SUPPLIED MATERIAL START

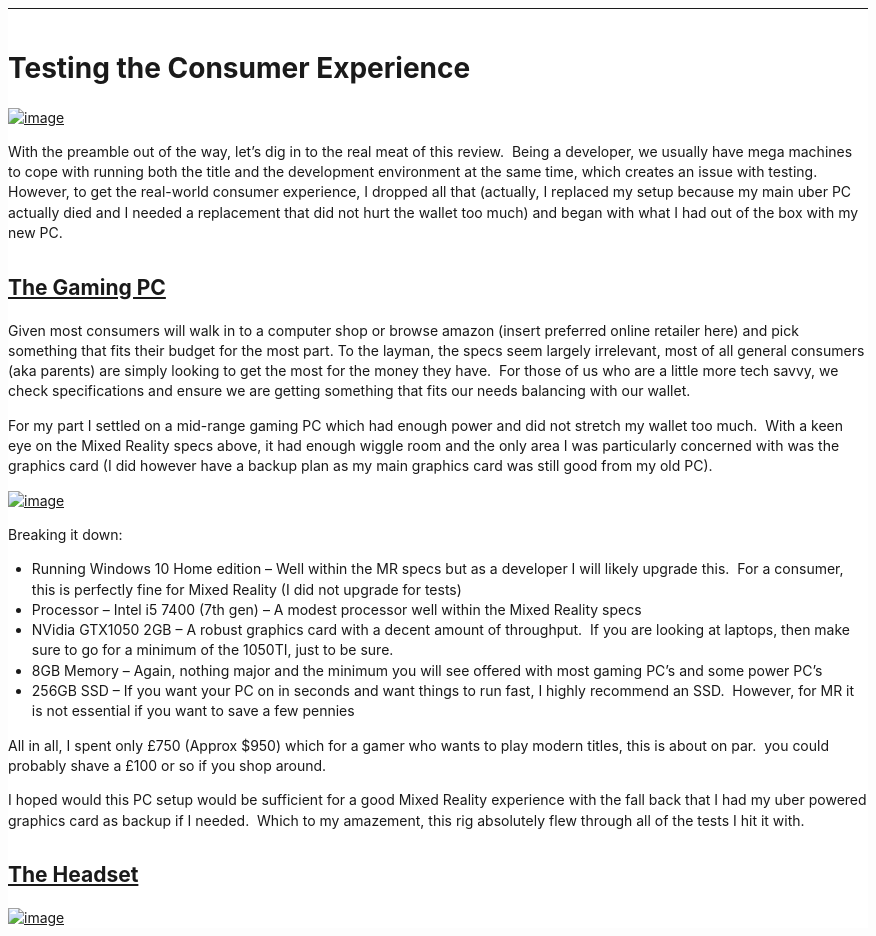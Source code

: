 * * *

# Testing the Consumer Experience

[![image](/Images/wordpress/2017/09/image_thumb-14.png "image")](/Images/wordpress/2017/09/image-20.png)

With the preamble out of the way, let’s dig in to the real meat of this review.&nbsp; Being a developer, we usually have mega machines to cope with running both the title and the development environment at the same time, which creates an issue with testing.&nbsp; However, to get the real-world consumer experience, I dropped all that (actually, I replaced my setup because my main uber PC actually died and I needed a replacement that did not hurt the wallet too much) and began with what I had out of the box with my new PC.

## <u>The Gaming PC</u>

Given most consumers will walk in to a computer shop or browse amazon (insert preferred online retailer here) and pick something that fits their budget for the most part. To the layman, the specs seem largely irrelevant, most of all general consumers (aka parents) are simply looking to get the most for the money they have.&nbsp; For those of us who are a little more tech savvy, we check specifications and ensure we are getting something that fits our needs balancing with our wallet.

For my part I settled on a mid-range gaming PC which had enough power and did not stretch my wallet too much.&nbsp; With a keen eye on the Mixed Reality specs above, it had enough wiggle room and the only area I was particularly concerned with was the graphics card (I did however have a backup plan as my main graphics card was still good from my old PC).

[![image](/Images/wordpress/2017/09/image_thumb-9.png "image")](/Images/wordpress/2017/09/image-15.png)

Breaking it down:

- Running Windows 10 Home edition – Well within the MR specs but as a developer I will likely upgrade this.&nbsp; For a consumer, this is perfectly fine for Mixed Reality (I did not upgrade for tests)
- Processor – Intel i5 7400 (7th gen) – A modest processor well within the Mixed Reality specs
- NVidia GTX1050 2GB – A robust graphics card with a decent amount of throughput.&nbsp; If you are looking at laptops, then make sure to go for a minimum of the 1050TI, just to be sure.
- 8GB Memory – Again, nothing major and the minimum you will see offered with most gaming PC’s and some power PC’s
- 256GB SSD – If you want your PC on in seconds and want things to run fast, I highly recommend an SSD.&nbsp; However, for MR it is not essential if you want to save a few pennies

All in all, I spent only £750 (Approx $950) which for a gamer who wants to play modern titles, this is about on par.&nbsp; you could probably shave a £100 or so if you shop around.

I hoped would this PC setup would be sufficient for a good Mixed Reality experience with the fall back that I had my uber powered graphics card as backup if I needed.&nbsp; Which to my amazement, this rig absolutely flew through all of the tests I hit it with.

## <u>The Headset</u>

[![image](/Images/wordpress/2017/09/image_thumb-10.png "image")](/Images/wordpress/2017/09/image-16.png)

SUPPLIED MATERIAL END

Write out the data in full and exactly as given, though without the images.

Source code

: * * *

# Testing the Consumer Experience

[![image](/Images/wordpress/2017/09/image_thumb-14.png "image")](/Images/wordpress/2017/09/image-20.png)

With the preamble out of the way, let’s dig in to the real meat of this review.&nbsp; Being a developer, we usually have mega machines to cope with running both the title and the development environment at the same time, which creates an issue with testing.&nbsp; However, to get the real-world consumer experience, I dropped all that (actually, I replaced my setup because my main uber PC actually died and I needed a replacement that did not hurt the wallet too much) and began with what I had out of the box with my new PC.

## <u>The Gaming PC</u>

Given most consumers will walk in to a computer shop or browse amazon (insert preferred online retailer here) and pick something that fits their budget for the most part. To the layman, the specs seem largely irrelevant, most of all general consumers (aka parents) are simply looking to get the most for the money they have.&nbsp; For those of us who are a little more tech savvy, we check specifications and ensure we are getting something that fits our needs balancing with our wallet.

For my part I settled on a mid-range gaming PC which had enough power and did not stretch my wallet too much.&nbsp; With a keen eye on the Mixed Reality specs above, it had enough wiggle room and the only area I was particularly concerned with was the graphics card (I did however have a backup plan as my main graphics card was still good from my old PC).

[![image](/Images/wordpress/2017/09/image_thumb-9.png "image")](/Images/wordpress/2017/09/image-15.png)

Breaking it down:

- Running Windows 10 Home edition – Well within the MR specs but as a developer I will likely upgrade this.&nbsp; For a consumer, this is perfectly fine for Mixed Reality (I did not upgrade for tests)
- Processor – Intel i5 7400 (7th gen) – A modest processor well within the Mixed Reality specs
- NVidia GTX1050 2GB – A robust graphics card with a decent amount of throughput.&nbsp; If you are looking at laptops, then make sure to go for a minimum of the 1050TI, just to be sure.
- 8GB Memory – Again, nothing major and the minimum you will see offered with most gaming PC’s and some power PC’s
- 256GB SSD – If you want your PC on in seconds and want things to run fast, I highly recommend an SSD.&nbsp; However, for MR it is not essential if you want to save a few pennies

All in all, I spent only £750 (Approx $950) which for a gamer who wants to play modern titles, this is about on par.&nbsp; you could probably shave a £100 or so if you shop around.

I hoped would this PC setup would be sufficient for a good Mixed Reality experience with the fall back that I had my uber powered graphics card as backup if I needed.&nbsp; Which to my amazement, this rig absolutely flew through all of the tests I hit it with.

## <u>The Headset</u>

[![image](/Images/wordpress/2017/09/image_thumb-10.png "image")](/Images/wordpress/2017/09/image-16.png)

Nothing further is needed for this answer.